The purpose of their visit to the popular seaside resort is to witness a series of innovative projects that are focused on investment and regeneration.
At Blackpool Tower, the Duke and Duchess of Cambridge learned about the town’s recent history, the challenges, and the investment and regeneration efforts that are currently underway.
Next, they’ll head to Blackpool Central Library where the Duke and Duchess will split off to take part in separate discussions relevant to their interests.
The Duchess of Cambridge will meet with those involved in Blackpool’s ‘A Better Start’ programme, discussing “the impact of long-term investment in mothers, fathers, and children in their early years.”
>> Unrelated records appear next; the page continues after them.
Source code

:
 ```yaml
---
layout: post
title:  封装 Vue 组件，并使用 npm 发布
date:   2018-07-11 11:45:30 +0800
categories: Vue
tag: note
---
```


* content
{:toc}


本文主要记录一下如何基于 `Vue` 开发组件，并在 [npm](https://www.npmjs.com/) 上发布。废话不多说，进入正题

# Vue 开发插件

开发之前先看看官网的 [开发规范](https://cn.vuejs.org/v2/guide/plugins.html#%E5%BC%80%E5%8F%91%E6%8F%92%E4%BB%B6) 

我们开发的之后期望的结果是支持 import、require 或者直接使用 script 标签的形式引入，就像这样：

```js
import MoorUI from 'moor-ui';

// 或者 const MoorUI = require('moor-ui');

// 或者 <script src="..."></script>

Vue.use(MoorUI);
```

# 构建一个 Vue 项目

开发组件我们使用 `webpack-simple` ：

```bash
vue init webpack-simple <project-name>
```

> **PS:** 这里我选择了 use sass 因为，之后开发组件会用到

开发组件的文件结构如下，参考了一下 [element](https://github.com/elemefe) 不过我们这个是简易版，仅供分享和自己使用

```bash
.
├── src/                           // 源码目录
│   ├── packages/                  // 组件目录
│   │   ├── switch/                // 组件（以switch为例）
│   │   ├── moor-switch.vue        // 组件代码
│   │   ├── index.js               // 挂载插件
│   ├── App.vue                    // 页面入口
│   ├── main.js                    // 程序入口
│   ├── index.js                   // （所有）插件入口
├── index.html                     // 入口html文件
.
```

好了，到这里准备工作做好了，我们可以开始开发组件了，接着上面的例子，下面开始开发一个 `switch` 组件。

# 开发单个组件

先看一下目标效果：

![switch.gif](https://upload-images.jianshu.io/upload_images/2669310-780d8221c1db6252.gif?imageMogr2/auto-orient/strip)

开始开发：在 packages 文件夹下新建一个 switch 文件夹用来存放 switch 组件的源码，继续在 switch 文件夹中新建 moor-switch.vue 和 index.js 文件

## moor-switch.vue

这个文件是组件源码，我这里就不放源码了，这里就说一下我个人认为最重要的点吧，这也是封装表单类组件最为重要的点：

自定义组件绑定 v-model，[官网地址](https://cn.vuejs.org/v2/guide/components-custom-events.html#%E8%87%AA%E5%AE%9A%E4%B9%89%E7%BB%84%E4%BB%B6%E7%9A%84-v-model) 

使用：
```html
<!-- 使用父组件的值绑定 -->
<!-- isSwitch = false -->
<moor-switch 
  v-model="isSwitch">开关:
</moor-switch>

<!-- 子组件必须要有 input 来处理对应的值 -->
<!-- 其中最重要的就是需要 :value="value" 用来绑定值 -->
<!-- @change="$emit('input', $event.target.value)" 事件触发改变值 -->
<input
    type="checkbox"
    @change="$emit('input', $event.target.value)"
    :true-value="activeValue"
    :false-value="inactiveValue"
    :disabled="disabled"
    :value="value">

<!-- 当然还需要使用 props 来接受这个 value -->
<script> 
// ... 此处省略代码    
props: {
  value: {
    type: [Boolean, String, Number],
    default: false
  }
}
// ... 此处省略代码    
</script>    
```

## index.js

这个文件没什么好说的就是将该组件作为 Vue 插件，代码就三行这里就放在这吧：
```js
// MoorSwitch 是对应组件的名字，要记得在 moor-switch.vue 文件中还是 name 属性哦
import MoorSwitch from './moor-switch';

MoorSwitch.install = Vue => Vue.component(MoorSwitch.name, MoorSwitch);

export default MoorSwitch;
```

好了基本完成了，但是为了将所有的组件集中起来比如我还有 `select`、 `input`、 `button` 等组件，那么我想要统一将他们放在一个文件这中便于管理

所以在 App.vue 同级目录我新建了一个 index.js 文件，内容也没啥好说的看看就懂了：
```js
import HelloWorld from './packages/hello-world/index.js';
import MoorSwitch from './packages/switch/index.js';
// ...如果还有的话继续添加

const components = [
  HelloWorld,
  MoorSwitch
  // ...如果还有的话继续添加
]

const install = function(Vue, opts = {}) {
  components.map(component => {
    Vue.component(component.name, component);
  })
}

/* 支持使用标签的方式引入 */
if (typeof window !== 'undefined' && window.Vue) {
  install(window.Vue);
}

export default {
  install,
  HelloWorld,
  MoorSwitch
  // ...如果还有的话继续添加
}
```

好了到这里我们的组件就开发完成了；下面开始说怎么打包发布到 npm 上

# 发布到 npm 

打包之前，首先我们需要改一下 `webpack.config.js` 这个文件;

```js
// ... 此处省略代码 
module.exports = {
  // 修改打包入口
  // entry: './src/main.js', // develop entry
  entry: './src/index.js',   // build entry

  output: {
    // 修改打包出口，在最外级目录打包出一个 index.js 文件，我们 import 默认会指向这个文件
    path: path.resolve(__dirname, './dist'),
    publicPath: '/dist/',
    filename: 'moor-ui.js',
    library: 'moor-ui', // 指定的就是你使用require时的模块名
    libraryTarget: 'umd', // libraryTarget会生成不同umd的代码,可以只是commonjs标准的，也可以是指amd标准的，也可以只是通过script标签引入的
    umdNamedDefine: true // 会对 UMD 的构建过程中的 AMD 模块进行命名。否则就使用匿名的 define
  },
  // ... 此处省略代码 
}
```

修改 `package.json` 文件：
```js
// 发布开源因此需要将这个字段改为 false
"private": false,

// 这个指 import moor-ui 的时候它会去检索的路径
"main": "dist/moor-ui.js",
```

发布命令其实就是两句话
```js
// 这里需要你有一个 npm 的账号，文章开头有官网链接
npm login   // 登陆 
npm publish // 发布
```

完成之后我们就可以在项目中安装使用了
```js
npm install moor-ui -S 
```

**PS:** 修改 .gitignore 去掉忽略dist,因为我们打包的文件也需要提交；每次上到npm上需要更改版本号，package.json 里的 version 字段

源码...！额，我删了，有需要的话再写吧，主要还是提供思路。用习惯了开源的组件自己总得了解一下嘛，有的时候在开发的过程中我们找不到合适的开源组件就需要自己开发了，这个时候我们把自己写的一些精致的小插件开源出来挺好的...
Meanwhile, the Duke will meet people impacted by issues such as homelessness and addiction, as well as those working to make a difference in combatting mental health issues locally. Additionally, Prince William will chat with those involved with emergency services and first responders to discuss how they are helping people with mental health.
The last engagement of the day will take place at Revoe Park, a community garden and park in a deprived area that has been revamped thanks to the A Better Start programme. The park offers activities for children to learn about gardening and the outdoors, and also gives a space for parents, especially men, to discuss mental health issues.
Blackpool, which was a popular Victorian holiday destination, has experienced its fair share of issues in terms of drugs and crime in recent years. A key goal of the day of the engagements will be learning how Blackpool “is leading the way in tackling some of the social and mental health problems faced by people in Britain today” and overcoming these challenges.